*** Opening of DATA RECORDS ***

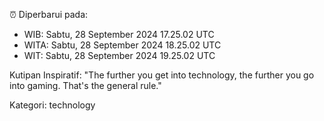 ⏰ Diperbarui pada:
- WIB: Sabtu, 28 September 2024 17.25.02 UTC
- WITA: Sabtu, 28 September 2024 18.25.02 UTC
- WIT: Sabtu, 28 September 2024 19.25.02 UTC

Kutipan Inspiratif:
"The further you get into technology, the further you go into gaming. That's the general rule."


Kategori: technology

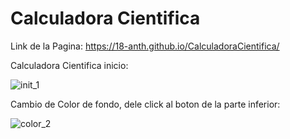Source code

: # Calculadora Cientifica



Link de la Pagina: https://18-anth.github.io/CalculadoraCientifica/






Calculadora Cientifica inicio:

![init_1](https://user-images.githubusercontent.com/72144025/120662084-75eea780-c44e-11eb-853a-f89104b1c97b.png)




Cambio de Color de fondo, dele click al boton de la parte inferior:


![color_2](https://user-images.githubusercontent.com/72144025/120662220-91f24900-c44e-11eb-96bc-ec4a3a2662b7.png)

*** Close of DATA RECORDS ***

* [WHAT YOU WILL DO]:
Using the data above, return each line that includes the word "September".

* [WORKED SOLUTION]:
- WIB: Sabtu, 28 September 2024 17.25.02 UTC
- WITA: Sabtu, 28 September 2024 18.25.02 UTC
- WIT: Sabtu, 28 September 2024 19.25.02 UTC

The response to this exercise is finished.